[[ PROVIDED RECORDS, beginning ]]
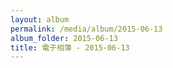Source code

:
 ```yaml
---
layout: album
permalink: /media/album/2015-06-13
album_folder: 2015-06-13
title: 電子相簿 - 2015-06-13
---
```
[[ PROVIDED RECORDS, end ]]
- **TASK OBJECTIVE**
Would you print the listing above in full, exactly, but with no pictures?

- **SOLUTION FOR THIS EXERCISE**
Source code

:
 ```yaml
---
layout: album
permalink: /media/album/2015-06-13
album_folder: 2015-06-13
title: 電子相簿 - 2015-06-13
---
```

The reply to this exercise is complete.